Bookmark and Share

Notice: On April 23, 2014, Statalist moved from an email list to a forum, based at statalist.org.


[Date Prev][Date Next][Thread Prev][Thread Next][Date Index][Thread Index]

Re: st: Regression with cluster error hangs program


From   Alfonso Sanchez-Penalver <alfonso.statalist@gmail.com>
To   "statalist@hsphsun2.harvard.edu" <statalist@hsphsun2.harvard.edu>
Subject   Re: st: Regression with cluster error hangs program
Date   Tue, 11 Feb 2014 15:35:52 -0500

Hi Seb,

As I'm sure you know the problem is collinearity. The simple addition of all the dummy variables is equal to a constant term (vector of ones). Which is why Stata ought to be dropping one firm dummy in your estimation. Since you're interested in the specific firm trend, I would just drop the constant and include i.firm##c.yrdiff in your pooled OLS regression (-regress-).
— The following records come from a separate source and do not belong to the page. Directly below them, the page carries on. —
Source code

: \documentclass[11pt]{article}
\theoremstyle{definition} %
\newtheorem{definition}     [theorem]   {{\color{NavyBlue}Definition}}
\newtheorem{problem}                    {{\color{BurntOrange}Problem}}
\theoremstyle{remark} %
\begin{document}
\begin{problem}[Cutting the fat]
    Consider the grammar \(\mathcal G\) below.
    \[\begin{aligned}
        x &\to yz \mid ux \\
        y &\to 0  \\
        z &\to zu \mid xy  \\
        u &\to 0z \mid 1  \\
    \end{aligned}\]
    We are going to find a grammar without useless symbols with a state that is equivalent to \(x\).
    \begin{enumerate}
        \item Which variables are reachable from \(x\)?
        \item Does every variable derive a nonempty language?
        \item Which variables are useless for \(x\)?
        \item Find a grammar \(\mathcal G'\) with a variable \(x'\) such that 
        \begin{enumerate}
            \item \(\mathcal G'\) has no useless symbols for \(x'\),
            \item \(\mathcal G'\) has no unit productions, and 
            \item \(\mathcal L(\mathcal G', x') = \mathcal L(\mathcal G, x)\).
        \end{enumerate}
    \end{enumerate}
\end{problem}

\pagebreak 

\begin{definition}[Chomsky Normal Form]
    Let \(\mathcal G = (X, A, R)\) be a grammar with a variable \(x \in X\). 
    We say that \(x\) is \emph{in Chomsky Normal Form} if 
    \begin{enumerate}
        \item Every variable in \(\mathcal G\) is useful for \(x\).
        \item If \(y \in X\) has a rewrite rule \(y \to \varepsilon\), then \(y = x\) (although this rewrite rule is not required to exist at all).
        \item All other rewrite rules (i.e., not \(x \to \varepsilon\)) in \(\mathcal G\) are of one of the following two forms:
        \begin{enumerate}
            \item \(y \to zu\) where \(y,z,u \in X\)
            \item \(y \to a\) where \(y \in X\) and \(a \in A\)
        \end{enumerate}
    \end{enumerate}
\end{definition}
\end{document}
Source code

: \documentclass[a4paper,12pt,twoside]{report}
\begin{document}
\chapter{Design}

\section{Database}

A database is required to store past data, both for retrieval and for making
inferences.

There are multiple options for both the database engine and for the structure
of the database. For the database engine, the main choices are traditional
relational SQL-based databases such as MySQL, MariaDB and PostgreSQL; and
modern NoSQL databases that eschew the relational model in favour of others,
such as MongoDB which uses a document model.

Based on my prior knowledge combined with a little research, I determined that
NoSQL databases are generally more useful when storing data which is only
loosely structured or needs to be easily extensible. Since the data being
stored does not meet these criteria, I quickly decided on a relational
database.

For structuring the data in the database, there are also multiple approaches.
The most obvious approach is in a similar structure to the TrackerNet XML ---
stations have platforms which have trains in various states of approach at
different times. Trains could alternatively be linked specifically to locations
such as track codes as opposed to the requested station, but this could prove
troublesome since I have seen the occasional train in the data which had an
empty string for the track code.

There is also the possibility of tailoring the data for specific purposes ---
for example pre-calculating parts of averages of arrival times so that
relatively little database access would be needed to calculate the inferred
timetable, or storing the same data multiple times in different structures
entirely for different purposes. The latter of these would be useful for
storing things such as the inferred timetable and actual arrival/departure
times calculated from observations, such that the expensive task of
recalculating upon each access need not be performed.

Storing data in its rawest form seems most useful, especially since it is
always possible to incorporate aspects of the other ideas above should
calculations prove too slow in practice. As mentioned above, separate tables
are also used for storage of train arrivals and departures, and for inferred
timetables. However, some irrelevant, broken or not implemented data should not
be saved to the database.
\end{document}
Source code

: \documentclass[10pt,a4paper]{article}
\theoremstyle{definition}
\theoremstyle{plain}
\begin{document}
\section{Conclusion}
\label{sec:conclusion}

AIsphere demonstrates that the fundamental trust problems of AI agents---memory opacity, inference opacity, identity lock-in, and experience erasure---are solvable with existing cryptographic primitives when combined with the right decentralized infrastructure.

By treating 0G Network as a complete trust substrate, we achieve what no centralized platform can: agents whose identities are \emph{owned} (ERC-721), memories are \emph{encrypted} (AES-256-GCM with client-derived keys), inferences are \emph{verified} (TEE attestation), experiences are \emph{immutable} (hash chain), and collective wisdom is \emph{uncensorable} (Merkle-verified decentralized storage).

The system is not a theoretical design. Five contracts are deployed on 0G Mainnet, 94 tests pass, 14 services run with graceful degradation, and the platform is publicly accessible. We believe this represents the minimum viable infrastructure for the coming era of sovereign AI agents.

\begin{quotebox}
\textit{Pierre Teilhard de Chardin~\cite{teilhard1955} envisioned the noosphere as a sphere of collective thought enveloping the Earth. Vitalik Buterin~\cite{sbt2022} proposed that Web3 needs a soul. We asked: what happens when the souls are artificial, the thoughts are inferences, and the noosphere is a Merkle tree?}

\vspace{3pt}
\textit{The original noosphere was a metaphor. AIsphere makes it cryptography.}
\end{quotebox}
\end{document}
I'm not surprised that -xtreg, fe- was much faster because what it does is demean the variables by firm, thus not needing to include the firms' dummies, so it reduces the size of the matrices and thus makes the inversion of them much faster. If you don't need the firm specific effects then this is much more efficient way of estimating the model.

I don't know if you mentioned this before, but how many firms do you have, and how many years per firm? Is it a balanced or an unbalanced panel?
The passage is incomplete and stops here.